I learned to love that world. I played in it, climbed trees, dammed streams, caught crayfish, built tree-root houses, and talked to the God who made it. All along curious, “What is all the beauty for?” I imagined that it was created for me, and I embraced it. I even painted with it. I tried to get my friends excited that pokeberry made a startling purple and bloodroot a gory red, but with little success. Mom never reprimanded my stained pants, scraped knees, and toxic paints. Happily, she found luscious watercolors and brushes for me. Daddy pulled out his oil paints and had the gall to entrust them to five kids. The tubes were sticky as pine gum, so I felt right at home. And it was good.
As I grew up, I decided that art and God’s creation were mostly for fun. More cerebral, less earthy pursuits were for adults. Though my father encouraged me to consider art in college, I was convinced that working with theological concepts was more honorable than learning to paint. So I dabbled in clay; and flipped through art history; but I poured myself into questions about God. In this way I was cut in half, but I thought I was good.
It took many years, patient family and friends, theological graduate studies, crazy-good art classes, and robust Church family, to bring my broken halves together by a relentless loving God. To break through my presumption and pride. To reconnect my mind and heart to my hands and canvas. God is still in that business with me. Tenderly and powerfully loving ALL of Creation and ALL of us. Our hearts, our souls, our minds AND our bodies. Breaking down, transforming, and re-creating a stunning unity under and in Christ, between Creation and all GOOD things, including art, play, work, worship and rest.
I’ve returned to painting. I find that painting trees, landscapes, the human body, and the people I love, is physically hard and intellectually challenging. I feel like I am that little girl again, agog with awe, and playing hard in the woods. I work within a community of artists. Some are Christ-aware and some are not; each has vital truths to share. Together with them, I get to paint! And it IS GOOD.--JHD
from ron boehmer
These three paintings by JoEtta Deaton are a selection from about a dozen she did when she was away from class for about two months. The assignment was:
Do at least twenty paintings of one subject: one subject or genre of subject, never approaching the process of painting the same way twice, and when you reach the wall and can’t think of any new way to approach it-you then have twenty more paintings to do. The idea is to force oneself to pay attention only to the process, and to see it as a means to investigate and discover new ways to think about how to make a painting.
Only one out of every twenty or so students of mine have taken up the challenge. Those that have done so all made wonderful progression in their work usually in a very short time--two to three months. The assignment takes away a lot of the pressure of “what to paint” and encourages "no rules" experimentation. These students have come away from the project with more confidence; more understanding of composition and imaging; and more comfort in handling the paint.

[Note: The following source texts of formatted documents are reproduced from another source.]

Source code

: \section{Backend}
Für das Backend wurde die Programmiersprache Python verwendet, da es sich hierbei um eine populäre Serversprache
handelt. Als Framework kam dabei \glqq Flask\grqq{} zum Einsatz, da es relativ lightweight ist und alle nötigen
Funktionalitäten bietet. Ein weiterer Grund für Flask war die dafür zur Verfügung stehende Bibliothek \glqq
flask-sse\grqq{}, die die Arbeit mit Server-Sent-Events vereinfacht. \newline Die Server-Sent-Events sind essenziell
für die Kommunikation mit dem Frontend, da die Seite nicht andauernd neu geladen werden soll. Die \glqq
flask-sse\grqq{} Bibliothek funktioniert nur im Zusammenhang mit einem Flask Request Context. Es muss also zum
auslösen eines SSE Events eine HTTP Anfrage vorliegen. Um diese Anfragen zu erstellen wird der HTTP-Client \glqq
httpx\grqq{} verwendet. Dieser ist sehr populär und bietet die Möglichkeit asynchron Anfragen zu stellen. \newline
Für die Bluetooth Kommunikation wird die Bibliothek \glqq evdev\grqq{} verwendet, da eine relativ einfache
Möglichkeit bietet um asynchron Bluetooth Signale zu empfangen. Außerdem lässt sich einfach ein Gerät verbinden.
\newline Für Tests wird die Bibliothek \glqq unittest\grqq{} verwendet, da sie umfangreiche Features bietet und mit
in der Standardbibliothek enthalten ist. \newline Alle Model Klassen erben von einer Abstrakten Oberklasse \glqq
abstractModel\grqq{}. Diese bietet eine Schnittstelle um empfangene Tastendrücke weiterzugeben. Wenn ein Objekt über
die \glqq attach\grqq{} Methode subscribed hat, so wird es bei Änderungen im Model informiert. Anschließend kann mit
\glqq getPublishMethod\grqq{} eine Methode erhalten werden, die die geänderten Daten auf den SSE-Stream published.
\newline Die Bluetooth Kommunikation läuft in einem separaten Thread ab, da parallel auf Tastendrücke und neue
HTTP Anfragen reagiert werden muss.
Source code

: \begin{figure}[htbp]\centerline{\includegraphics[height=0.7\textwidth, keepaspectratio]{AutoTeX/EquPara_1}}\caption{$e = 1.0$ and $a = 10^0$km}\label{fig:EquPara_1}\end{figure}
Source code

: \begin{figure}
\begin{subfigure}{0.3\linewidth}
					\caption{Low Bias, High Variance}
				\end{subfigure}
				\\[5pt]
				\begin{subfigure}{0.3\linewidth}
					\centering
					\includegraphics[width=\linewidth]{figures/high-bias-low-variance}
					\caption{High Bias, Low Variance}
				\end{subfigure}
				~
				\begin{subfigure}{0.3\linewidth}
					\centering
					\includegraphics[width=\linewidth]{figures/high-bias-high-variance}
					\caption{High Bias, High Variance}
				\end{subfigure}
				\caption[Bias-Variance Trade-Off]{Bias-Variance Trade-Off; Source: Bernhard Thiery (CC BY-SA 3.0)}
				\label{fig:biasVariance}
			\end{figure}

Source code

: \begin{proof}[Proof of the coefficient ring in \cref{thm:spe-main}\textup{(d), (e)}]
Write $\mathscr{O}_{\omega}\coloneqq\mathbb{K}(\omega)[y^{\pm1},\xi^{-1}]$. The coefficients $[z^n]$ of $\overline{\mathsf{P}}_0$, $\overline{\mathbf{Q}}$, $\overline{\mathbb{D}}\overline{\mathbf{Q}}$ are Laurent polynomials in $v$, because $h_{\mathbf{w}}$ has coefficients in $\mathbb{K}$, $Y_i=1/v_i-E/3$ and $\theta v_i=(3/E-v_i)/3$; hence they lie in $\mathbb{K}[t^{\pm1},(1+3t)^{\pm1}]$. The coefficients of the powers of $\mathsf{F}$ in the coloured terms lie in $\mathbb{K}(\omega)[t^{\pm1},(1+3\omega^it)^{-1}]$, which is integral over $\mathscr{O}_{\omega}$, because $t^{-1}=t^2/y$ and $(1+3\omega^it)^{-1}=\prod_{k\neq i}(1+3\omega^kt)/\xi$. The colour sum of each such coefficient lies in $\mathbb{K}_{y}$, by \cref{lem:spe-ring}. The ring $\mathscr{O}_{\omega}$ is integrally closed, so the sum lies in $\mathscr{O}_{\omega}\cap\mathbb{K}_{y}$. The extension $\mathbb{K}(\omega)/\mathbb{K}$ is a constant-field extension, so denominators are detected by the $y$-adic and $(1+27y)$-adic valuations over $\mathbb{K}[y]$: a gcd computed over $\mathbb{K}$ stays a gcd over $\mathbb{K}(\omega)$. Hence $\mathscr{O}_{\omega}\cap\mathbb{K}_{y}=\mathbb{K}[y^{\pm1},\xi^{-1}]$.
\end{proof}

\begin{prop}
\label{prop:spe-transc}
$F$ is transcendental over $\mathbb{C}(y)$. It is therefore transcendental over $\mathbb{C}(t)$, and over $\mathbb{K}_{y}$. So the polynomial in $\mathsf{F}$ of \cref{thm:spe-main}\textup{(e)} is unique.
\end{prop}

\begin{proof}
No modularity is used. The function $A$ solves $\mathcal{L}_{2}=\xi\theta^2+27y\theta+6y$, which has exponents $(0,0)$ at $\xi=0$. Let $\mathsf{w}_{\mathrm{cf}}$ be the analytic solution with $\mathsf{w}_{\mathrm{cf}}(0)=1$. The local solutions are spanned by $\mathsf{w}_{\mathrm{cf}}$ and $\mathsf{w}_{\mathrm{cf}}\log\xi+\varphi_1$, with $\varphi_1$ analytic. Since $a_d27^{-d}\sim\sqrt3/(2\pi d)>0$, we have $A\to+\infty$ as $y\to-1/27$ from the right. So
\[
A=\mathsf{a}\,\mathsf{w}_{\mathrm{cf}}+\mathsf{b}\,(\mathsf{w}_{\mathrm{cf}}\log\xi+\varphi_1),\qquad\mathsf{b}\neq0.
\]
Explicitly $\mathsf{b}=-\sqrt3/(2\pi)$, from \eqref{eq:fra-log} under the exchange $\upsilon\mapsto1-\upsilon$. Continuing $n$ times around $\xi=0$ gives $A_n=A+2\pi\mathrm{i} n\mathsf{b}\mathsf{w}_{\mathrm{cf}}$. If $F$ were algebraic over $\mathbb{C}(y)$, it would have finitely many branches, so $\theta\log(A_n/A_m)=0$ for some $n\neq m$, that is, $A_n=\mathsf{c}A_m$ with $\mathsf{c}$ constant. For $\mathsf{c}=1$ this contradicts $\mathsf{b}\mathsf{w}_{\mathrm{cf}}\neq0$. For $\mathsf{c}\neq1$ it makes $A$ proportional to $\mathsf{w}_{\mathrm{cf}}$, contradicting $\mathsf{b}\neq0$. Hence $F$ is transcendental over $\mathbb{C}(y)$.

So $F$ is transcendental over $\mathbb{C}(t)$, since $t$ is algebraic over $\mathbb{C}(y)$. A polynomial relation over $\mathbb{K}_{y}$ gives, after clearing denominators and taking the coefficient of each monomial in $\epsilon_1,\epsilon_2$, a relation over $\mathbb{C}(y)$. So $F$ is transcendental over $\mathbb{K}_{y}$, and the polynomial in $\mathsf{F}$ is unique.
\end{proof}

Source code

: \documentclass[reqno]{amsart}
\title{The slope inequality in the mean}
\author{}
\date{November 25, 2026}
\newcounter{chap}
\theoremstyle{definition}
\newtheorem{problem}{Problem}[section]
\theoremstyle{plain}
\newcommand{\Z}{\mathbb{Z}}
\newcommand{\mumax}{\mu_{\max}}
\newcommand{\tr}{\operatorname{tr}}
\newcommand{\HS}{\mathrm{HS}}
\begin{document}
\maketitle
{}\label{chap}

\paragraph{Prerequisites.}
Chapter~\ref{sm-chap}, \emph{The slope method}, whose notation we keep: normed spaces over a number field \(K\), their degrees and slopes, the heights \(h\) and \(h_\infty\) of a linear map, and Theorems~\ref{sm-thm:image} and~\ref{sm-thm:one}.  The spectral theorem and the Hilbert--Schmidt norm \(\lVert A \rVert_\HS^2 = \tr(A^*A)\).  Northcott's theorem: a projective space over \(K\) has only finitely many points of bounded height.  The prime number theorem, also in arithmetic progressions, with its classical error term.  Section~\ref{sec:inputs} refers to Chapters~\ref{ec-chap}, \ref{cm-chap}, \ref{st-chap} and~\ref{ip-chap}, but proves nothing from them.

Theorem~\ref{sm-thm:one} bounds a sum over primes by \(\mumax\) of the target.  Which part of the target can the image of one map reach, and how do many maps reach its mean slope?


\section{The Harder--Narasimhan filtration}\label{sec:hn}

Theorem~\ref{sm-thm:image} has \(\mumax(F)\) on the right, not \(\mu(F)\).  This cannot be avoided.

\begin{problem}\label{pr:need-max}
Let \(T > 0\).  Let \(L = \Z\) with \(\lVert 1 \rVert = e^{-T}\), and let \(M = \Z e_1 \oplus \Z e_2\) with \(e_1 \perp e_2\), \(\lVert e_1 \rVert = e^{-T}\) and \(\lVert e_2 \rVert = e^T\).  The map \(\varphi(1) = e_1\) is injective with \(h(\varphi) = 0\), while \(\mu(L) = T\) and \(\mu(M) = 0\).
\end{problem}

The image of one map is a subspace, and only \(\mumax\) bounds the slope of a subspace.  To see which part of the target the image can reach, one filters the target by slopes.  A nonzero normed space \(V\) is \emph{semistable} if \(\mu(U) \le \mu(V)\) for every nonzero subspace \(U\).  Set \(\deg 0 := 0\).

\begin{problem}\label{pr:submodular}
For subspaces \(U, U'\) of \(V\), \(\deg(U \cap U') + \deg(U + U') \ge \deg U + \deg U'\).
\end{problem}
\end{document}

For JoEtta, the work she has done on the project has been a major breakthrough in all the areas listed above, plus in her ability to tackle and complete a painting in a “response-able” mode. That is...to be able to respond to the needs of the painting as it evolves rather than trying to force the painting into a preconceived direction, thus being able to work through each painting at a different pace, quick or meticulous, as the painting and intention behind the process demands. And in the process, her sense of painterly application of paint, light and color have improved greatly.
This is what being a “PAINTER” is all about.